Instructions to follow
The entries are to be repeated exactly, with all pictures omitted.

Records for processing
^^^^^^^^^^^^^^^^

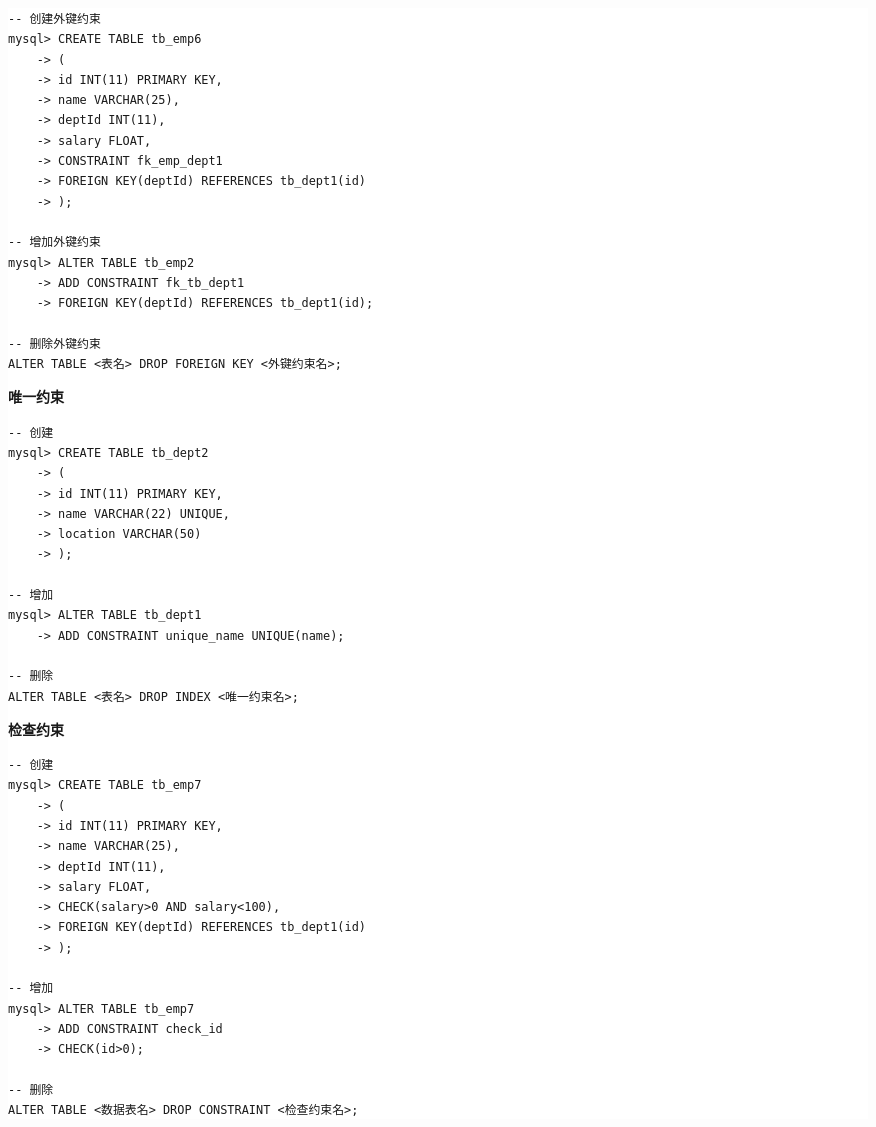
 ```mysql
-- 创建外键约束
mysql> CREATE TABLE tb_emp6
    -> (
    -> id INT(11) PRIMARY KEY,
    -> name VARCHAR(25),
    -> deptId INT(11),
    -> salary FLOAT,
    -> CONSTRAINT fk_emp_dept1
    -> FOREIGN KEY(deptId) REFERENCES tb_dept1(id)
    -> );

-- 增加外键约束
mysql> ALTER TABLE tb_emp2
    -> ADD CONSTRAINT fk_tb_dept1 
    -> FOREIGN KEY(deptId) REFERENCES tb_dept1(id);

-- 删除外键约束
ALTER TABLE <表名> DROP FOREIGN KEY <外键约束名>;
```

**唯一约束**

```mysql
-- 创建
mysql> CREATE TABLE tb_dept2
    -> (
    -> id INT(11) PRIMARY KEY,
    -> name VARCHAR(22) UNIQUE,
    -> location VARCHAR(50)
    -> );

-- 增加
mysql> ALTER TABLE tb_dept1
    -> ADD CONSTRAINT unique_name UNIQUE(name);
    
-- 删除
ALTER TABLE <表名> DROP INDEX <唯一约束名>;
```

**检查约束**

```mysql
-- 创建
mysql> CREATE TABLE tb_emp7
    -> (
    -> id INT(11) PRIMARY KEY,
    -> name VARCHAR(25),
    -> deptId INT(11),
    -> salary FLOAT,
    -> CHECK(salary>0 AND salary<100),
    -> FOREIGN KEY(deptId) REFERENCES tb_dept1(id)
    -> );

-- 增加
mysql> ALTER TABLE tb_emp7
    -> ADD CONSTRAINT check_id
    -> CHECK(id>0);

-- 删除
ALTER TABLE <数据表名> DROP CONSTRAINT <检查约束名>;
```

^^^^^^^^^^^^^^^^

Solution for this task
 ```mysql
-- 创建外键约束
mysql> CREATE TABLE tb_emp6
    -> (
    -> id INT(11) PRIMARY KEY,
    -> name VARCHAR(25),
    -> deptId INT(11),
    -> salary FLOAT,
    -> CONSTRAINT fk_emp_dept1
    -> FOREIGN KEY(deptId) REFERENCES tb_dept1(id)
    -> );

-- 增加外键约束
mysql> ALTER TABLE tb_emp2
    -> ADD CONSTRAINT fk_tb_dept1 
    -> FOREIGN KEY(deptId) REFERENCES tb_dept1(id);

-- 删除外键约束
ALTER TABLE <表名> DROP FOREIGN KEY <外键约束名>;
```

**唯一约束**

```mysql
-- 创建
mysql> CREATE TABLE tb_dept2
    -> (
    -> id INT(11) PRIMARY KEY,
    -> name VARCHAR(22) UNIQUE,
    -> location VARCHAR(50)
    -> );

-- 增加
mysql> ALTER TABLE tb_dept1
    -> ADD CONSTRAINT unique_name UNIQUE(name);
    
-- 删除
ALTER TABLE <表名> DROP INDEX <唯一约束名>;
```

**检查约束**

```mysql
-- 创建
mysql> CREATE TABLE tb_emp7
    -> (
    -> id INT(11) PRIMARY KEY,
    -> name VARCHAR(25),
    -> deptId INT(11),
    -> salary FLOAT,
    -> CHECK(salary>0 AND salary<100),
    -> FOREIGN KEY(deptId) REFERENCES tb_dept1(id)
    -> );

-- 增加
mysql> ALTER TABLE tb_emp7
    -> ADD CONSTRAINT check_id
    -> CHECK(id>0);

-- 删除
ALTER TABLE <数据表名> DROP CONSTRAINT <检查约束名>;
```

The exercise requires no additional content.